*** Dataset records Section Begins ***
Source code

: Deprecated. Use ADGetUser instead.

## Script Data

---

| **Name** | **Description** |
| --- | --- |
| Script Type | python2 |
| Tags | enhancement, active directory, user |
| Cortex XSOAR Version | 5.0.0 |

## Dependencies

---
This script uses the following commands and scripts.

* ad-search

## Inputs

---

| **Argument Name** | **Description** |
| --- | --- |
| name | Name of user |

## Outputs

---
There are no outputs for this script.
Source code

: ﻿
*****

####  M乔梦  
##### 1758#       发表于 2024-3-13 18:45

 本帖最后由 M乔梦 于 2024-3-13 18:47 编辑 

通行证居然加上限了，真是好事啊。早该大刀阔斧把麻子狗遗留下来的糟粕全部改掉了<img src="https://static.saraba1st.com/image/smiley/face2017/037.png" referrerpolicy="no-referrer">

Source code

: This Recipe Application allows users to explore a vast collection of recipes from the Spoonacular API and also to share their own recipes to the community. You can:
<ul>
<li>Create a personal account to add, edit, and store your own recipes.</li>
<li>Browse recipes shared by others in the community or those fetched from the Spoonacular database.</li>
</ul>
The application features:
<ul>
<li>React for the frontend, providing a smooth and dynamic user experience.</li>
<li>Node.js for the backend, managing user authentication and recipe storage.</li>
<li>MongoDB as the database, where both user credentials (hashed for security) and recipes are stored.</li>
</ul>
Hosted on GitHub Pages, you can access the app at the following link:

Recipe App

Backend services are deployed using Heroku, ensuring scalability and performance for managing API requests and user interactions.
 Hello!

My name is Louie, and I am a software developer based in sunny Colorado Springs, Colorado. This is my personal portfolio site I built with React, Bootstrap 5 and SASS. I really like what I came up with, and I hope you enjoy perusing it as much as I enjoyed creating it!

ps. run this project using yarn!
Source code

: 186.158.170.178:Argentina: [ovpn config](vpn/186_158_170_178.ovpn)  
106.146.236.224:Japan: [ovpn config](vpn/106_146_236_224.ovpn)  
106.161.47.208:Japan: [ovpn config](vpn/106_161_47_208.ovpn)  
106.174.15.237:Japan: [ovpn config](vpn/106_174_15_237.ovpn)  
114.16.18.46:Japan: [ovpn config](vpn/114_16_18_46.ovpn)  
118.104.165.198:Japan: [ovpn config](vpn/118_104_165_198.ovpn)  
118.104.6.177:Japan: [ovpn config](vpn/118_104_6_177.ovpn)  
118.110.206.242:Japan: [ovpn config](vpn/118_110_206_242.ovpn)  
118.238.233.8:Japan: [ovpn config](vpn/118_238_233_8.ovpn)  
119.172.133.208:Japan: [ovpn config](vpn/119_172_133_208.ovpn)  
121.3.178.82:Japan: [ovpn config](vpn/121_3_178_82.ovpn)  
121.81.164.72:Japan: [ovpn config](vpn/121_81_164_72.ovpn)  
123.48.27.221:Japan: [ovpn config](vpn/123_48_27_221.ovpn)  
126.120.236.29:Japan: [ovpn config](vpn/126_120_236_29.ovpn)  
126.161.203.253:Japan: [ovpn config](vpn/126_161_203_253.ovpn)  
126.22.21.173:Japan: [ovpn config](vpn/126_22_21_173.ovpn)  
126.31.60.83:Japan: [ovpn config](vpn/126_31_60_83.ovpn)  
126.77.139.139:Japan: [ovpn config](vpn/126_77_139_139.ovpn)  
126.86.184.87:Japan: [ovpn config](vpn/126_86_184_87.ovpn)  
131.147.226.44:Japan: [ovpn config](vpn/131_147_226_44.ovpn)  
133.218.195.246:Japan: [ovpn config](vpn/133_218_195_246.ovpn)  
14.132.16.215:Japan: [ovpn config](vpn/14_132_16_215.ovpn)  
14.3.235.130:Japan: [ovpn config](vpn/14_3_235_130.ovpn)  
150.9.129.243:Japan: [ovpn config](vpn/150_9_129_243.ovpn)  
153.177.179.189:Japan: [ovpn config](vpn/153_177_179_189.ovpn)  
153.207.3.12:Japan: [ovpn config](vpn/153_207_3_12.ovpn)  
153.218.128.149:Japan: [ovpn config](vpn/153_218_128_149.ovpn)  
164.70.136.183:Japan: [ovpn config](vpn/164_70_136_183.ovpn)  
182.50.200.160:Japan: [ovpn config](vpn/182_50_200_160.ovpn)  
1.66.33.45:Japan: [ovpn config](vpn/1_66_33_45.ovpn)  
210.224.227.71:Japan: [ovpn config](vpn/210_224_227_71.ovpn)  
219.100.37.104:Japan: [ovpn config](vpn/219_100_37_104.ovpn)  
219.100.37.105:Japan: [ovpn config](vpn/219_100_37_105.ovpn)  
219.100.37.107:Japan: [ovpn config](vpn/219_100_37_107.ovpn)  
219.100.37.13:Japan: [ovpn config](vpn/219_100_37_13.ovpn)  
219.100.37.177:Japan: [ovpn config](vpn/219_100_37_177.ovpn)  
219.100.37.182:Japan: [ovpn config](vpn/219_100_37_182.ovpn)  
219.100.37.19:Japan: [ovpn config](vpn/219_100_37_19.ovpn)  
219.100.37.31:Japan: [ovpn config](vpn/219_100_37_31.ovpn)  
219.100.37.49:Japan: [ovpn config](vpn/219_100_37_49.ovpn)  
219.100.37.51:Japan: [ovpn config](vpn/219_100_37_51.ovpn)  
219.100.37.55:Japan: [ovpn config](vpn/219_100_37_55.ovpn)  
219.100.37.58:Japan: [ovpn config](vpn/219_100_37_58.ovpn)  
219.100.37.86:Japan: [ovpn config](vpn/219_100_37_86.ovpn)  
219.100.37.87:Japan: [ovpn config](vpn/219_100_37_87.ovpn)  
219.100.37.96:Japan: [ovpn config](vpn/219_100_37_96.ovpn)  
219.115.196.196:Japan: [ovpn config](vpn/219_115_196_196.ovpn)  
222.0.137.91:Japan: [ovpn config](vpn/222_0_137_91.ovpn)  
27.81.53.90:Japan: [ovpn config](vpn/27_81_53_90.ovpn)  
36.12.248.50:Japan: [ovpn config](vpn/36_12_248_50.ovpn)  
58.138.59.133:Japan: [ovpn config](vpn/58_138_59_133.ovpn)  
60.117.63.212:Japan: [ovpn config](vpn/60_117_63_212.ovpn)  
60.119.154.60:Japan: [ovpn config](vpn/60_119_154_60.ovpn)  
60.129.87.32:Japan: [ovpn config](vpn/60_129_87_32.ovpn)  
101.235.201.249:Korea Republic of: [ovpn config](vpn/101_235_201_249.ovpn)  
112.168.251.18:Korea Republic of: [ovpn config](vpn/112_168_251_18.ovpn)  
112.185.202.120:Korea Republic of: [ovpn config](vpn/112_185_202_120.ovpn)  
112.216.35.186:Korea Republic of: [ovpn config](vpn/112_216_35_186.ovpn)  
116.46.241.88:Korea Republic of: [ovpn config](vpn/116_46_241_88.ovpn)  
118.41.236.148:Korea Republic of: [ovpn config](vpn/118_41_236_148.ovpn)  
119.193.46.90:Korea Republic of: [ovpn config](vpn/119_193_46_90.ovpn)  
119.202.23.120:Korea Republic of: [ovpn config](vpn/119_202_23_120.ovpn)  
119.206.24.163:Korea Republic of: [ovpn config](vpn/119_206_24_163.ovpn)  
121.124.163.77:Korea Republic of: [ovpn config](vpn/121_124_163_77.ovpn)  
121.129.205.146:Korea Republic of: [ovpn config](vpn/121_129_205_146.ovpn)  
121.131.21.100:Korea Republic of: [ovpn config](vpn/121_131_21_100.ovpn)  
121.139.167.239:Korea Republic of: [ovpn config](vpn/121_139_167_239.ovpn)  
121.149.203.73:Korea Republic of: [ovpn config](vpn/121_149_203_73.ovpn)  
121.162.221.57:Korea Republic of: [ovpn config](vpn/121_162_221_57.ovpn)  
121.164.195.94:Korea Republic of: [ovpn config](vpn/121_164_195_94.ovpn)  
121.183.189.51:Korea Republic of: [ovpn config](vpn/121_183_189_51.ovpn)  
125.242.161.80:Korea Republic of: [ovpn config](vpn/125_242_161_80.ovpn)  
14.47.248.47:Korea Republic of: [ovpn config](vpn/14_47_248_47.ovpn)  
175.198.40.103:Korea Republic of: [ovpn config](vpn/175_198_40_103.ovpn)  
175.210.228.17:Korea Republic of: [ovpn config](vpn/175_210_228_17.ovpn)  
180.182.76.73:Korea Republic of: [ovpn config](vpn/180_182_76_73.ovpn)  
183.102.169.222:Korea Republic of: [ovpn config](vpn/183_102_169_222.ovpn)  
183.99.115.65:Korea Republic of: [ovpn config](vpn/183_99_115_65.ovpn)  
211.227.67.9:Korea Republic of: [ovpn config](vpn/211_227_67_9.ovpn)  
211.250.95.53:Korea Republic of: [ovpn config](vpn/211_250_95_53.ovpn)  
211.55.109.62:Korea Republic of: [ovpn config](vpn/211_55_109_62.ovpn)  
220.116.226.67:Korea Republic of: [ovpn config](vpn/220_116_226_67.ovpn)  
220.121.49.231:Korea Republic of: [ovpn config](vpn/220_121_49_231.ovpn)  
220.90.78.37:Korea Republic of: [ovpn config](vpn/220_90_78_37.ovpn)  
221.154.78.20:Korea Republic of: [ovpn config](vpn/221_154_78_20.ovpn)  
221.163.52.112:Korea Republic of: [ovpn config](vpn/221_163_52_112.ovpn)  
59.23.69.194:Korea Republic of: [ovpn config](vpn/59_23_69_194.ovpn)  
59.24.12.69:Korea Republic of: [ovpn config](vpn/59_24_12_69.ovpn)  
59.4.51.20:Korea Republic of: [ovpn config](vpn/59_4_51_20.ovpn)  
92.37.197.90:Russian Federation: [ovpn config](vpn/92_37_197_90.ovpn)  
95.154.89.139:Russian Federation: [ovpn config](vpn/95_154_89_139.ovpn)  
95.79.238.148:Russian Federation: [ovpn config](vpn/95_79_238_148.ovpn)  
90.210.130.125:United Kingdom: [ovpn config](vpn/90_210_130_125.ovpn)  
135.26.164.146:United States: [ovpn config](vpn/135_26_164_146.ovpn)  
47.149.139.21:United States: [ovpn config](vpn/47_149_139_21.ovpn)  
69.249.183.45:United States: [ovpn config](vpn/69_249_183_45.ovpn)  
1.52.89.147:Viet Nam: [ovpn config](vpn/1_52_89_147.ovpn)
*** Dataset records Section Ends ***
Please output the lines of the listing above that fall in the stretch from the one with "219.100.37.51:Japan: [ovpn config](vpn/219_100_37_51.ovpn)" through the one with "219.100.37.96:Japan: [ovpn config](vpn/219_100_37_96.ovpn)", exactly and only those.

Answer:
219.100.37.51:Japan: [ovpn config](vpn/219_100_37_51.ovpn)  
219.100.37.55:Japan: [ovpn config](vpn/219_100_37_55.ovpn)  
219.100.37.58:Japan: [ovpn config](vpn/219_100_37_58.ovpn)  
219.100.37.86:Japan: [ovpn config](vpn/219_100_37_86.ovpn)  
219.100.37.87:Japan: [ovpn config](vpn/219_100_37_87.ovpn)  
219.100.37.96:Japan: [ovpn config](vpn/219_100_37_96.ovpn)  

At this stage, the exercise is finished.